Yes, I recommend to modify all_cross_final
in data_preset.py
. For example:
"all_cross_final": {
"presets": [
...
`YOUR_DATASET_NAME`
],
"weights": [..., `YOUR_SAMPLING_WEIGHT`],
"eval_vocab": [..., SINGING_SOLO_CLASS],
...
I noticed that you used temperature-based sampling...
The main point of our paper is that exact temperature-based sampling (of the original MT3) significantly degrades performance. See more details in Appendix G
(not F; 😬 found a typo). However, if the datasets are of similar quality, you can weight them proportionally. For example, if your custom singing data is similar in size to MIRST-500, assign them similar weights. It’s okay if the total sum of the added weights exceeds 1.
did you observe the validation results of individual dataset...
Yes. In wandb
logger, dataloader_idx
is in the same order as the datasets defined in the data_preset.

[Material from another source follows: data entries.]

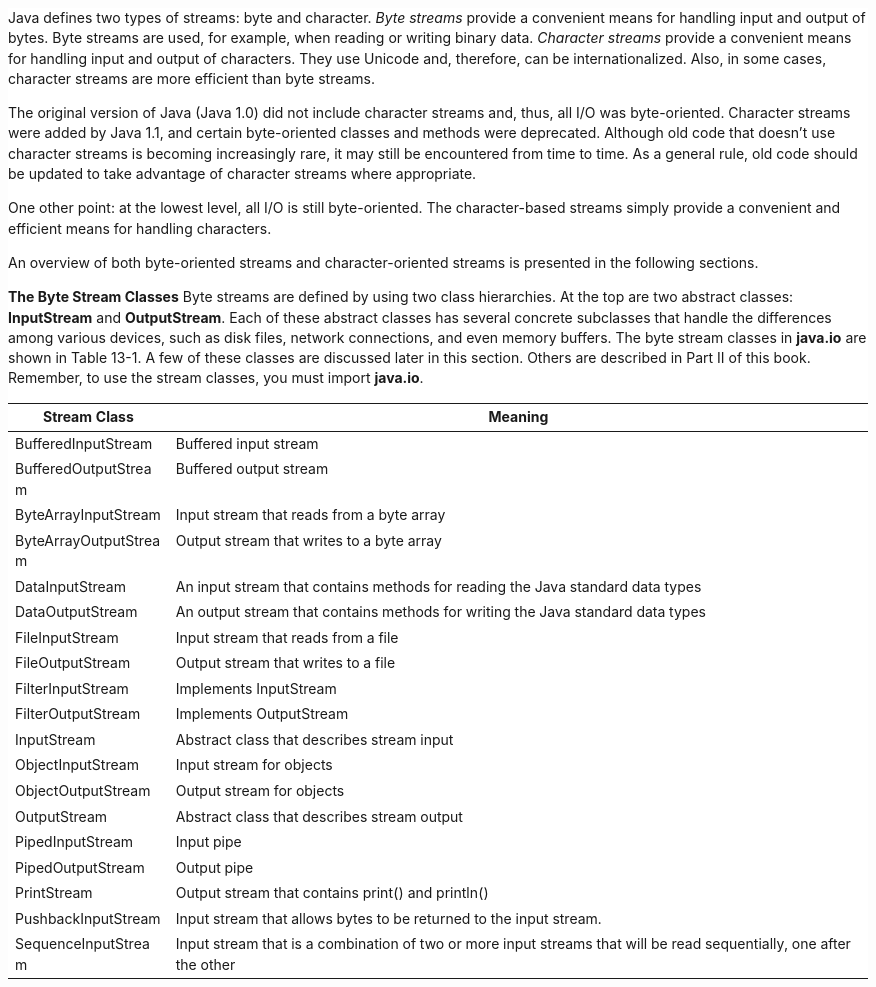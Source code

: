  Java defines two types of streams: byte and character. _Byte streams_ provide a convenient means for handling input and output of bytes. Byte streams are used, for example, when reading or writing binary data. _Character streams_ provide a convenient means for handling input and output of characters. They use Unicode and, therefore, can be internationalized. Also, in some cases, character streams are more efficient than byte streams.

The original version of Java (Java 1.0) did not include character streams and, thus, all I/O was byte-oriented. Character streams were added by Java 1.1, and certain byte-oriented classes and methods were deprecated. Although old code that doesn’t use character streams is becoming increasingly rare, it may still be encountered from time to time. As a general rule, old code should be updated to take advantage of character streams where appropriate.

One other point: at the lowest level, all I/O is still byte-oriented. The character-based streams simply provide a convenient and efficient means for handling characters.

An overview of both byte-oriented streams and character-oriented streams is presented in the following sections.

**The Byte Stream Classes** Byte streams are defined by using two class hierarchies. At the top are two abstract classes: **InputStream** and **OutputStream**. Each of these abstract classes has several concrete subclasses that handle the differences among various devices, such as disk files, network connections, and even memory buffers. The byte stream classes in **java.io** are shown in Table 13-1. A few of these classes are discussed later in this section. Others are described in Part II of this book. Remember, to use the stream classes, you must import **java.io**.

|Stream Class|Meaning|
|---------|---------|
|BufferedInputStream|Buffered input stream|
|BufferedOutputStream|Buffered output stream|
|ByteArrayInputStream|Input stream that reads from a byte array|
|ByteArrayOutputStream|Output stream that writes to a byte array|
|DataInputStream|An input stream that contains methods for reading the Java standard data types|
|DataOutputStream|An output stream that contains methods for writing the Java standard data types|
|FileInputStream|Input stream that reads from a file|
|FileOutputStream|Output stream that writes to a file|
|FilterInputStream|Implements InputStream|
|FilterOutputStream|Implements OutputStream|
|InputStream|Abstract class that describes stream input|
|ObjectInputStream|Input stream for objects|
|ObjectOutputStream|Output stream for objects|
|OutputStream|Abstract class that describes stream output|
|PipedInputStream|Input pipe|
|PipedOutputStream|Output pipe|
|PrintStream|Output stream that contains print() and println()|
|PushbackInputStream|Input stream that allows bytes to be returned to the input stream.|
|SequenceInputStream|Input stream that is a combination of two or more input streams that will be read sequentially, one after the other|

thanks, I'll try this with more vocal data. I understand your explanation about the wandb logger. Thank you for your response and advice.
This pre-release code lacks the unannotated instrument masking (for training) feature, which will be added in an update later this month. I've seen a 1-2% performance improvement, which could be higher with more data.
I tried adding some vocal data. Initially, the metrics showed a slight improvement, but soon there was a gradient explosion. The metrics were slightly better on cmedia and mir_st500. 👍
BTW, Please notify me if there is an update😄. Thanks
Hello,
I am trying to train a model to transcribe only vocal data. I set the parameters as follows: '-tk' 'singing_v1' '-d' 'all_singing_v1', which are the task and training data. However, I encountered an error in the model part: './amt/src/model/t5mod.py', line 633 'b, k, t, d = inputs_embeds.size()', where there are only three dimensions torch.Size([6, 1024, 512]).
How should I modify this to train successfully? Should I set any other parameters? Thanks!